Por un lado, una deuda pública que, aun con los datos más optimistas (los que emite el Banco Central) y sin tomar en cuenta los intereses que crecen con cada refinanciación, se duplicó en los últimos once años. ¿Cómo se explica que, en medio de tanta supuesta prosperidad, nos endeudáramos en decenas de miles de millones de dólares?
El agua potable, una de nuestras mayores riquezas naturales, está contaminada debido a la inescrupulosa utilización de agrotóxicos por parte de los establecimientos agroindustriales que el modelo económico ha promovido y exonerado de impuestos, permitiendo que otras formas de trabajar la tierra, socialmente más ricas e integradoras, desaparezcan.
Las políticas sociales y educativas han terminado por demostrar su inadecuación y falta de horizontes. Casi tres cuartas partes de los chiquilines no terminan los niveles secundarios de educación y muchos ni siquiera los empiezan. Como consecuencia, la marginalidad social y los índices de criminalidad aumentan.
Mientras tanto, los bancos recaudan dinero a paladas, porque una ley promovida por el gobierno hizo obligatorio que todos recibiéramos nuestros sueldos y jubilaciones e hiciéramos las compraventas a través de cuentas bancarias.
Ahora, cuando los números finalmente dan mal, el gobierno hace su jugada definitiva, la que lo muestra de cuerpo entero. Recorta las pautas salariales, aumenta los impuestos que pagan los trabajadores, restringe el presupuesto de la enseñanza, y, simultáneamente, anuncia una inversión de mil millones de dólares para suministrarle logística (carreteras, etc.) a una nueva y gigantesca planta de celulosa de UPM, que trabajará en régimen de zona franca y prácticamente no pagará impuestos. 

Eso sí, lo que la empresa exportará y ganará hará que nuestro PBI luzca precioso en los papeles, aunque muy pocos de esos dólares vayan a quedar en el Uruguay.
Claro, hay gente en el Frente Amplio, incluso algunos legisladores, que se sienten mal por los recortes presupuestales. Hay que recordarles que ésto no empezó ahora. Viene de lejos. Bastaría ver el manejo que el Ministerio de Economía ha hecho de las exoneraciones tributarias y de las inversiones promovidas en estos años. Los datos se publican en el Diario Oficial. Aunque el Diario Oficial no es precisamente un best seller, los legisladores deberían leerlo de cuando en cuando.
La discrecional política tributaria aplicada por Economía ha sido sistemáticamente dirigida a exonerar a las grandes inversiones privadas, esas que salen en los noticieros.
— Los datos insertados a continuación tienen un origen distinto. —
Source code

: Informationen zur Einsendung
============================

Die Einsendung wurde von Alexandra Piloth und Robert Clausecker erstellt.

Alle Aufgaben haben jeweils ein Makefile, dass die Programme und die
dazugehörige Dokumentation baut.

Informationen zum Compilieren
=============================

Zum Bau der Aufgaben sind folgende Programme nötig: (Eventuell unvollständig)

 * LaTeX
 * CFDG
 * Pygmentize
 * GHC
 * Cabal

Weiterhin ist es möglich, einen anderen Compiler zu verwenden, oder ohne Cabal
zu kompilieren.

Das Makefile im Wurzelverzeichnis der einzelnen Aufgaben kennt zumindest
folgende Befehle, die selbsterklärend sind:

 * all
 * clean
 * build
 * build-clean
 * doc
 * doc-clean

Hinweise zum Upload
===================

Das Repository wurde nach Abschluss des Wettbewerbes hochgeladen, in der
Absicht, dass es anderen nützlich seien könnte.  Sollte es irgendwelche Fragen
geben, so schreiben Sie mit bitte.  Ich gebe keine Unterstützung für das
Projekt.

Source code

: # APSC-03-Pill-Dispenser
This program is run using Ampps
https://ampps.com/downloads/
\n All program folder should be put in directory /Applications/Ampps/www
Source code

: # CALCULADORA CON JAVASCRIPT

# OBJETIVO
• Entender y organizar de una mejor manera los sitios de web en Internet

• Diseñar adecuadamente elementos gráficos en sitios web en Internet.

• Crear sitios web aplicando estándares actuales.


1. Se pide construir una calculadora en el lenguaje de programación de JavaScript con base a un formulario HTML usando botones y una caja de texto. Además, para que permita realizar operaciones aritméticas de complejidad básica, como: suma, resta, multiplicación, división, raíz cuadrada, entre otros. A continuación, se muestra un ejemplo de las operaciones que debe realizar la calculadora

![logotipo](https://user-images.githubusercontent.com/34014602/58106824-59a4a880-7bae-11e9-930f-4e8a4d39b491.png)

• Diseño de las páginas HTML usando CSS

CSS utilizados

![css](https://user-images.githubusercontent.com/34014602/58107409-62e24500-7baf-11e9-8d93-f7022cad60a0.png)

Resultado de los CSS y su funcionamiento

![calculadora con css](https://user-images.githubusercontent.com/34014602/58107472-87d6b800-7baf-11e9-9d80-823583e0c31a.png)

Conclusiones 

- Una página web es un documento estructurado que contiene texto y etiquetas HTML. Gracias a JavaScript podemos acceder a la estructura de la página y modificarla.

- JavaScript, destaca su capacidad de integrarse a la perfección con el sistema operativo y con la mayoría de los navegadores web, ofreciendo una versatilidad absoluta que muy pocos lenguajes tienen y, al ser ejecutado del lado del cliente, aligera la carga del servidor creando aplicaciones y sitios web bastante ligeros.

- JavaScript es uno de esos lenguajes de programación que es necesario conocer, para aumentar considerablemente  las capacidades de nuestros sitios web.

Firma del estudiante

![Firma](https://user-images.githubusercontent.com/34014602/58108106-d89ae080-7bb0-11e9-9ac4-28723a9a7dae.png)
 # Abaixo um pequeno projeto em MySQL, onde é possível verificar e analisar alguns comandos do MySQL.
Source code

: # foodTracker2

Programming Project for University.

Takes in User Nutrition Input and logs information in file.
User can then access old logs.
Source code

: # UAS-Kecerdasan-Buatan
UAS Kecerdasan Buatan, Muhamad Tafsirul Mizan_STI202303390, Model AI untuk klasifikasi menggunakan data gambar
La gente no lo sabe, pero cuanto más grande es la inversión, menos impuestos paga. Es decir que los impuestos que pagamos el resto de los uruguayos están financiando a las megainversiones que no pagan. Ahora se ha hecho público que la misma política se aplica para las “donaciones” empresariales a las instituciones de enseñanza. El “donante” descuenta su donación de los impuestos. O sea que todos financiamos la “generosidad” que ciertas empresas destinan a ciertas instituciones educativas.
Todo este cúmulo de situaciones lamentables tiene un origen común. Se trata de una convicción ideológica: la de que la única esperanza está en un milagro económico que sólo puede producir la inversión privada.
Esa idea es falsa. Lo demuestra lo que pasó en USA y en Europa desde 2008 en adelante. Países mucho más ricos que nosotros, confiaron en la iniciativa y las decisiones de las grandes corporaciones financieras y empresariales transnacionales. Y así les fue. Después el Estado, con dinero de todos los humildes, debió pagar las cuentas del desastre. Desocupación, pobreza y recorte de leyes sociales fueron la consecuencia. Hoy nosotros empezamos a probar el retrogusto amargo de la receta.
Desde luego, pensar en una alternativa no es fácil. Para empezar, porque todo el poder ideológico del sistema, la prensa, los organismos internacionales, las investigaciones académicas, el sistema partidario, están imbuidas de la misma creencia: nada se puede hacer sin el capital y el impulso de los inversores privados, y, si son externos, mejor.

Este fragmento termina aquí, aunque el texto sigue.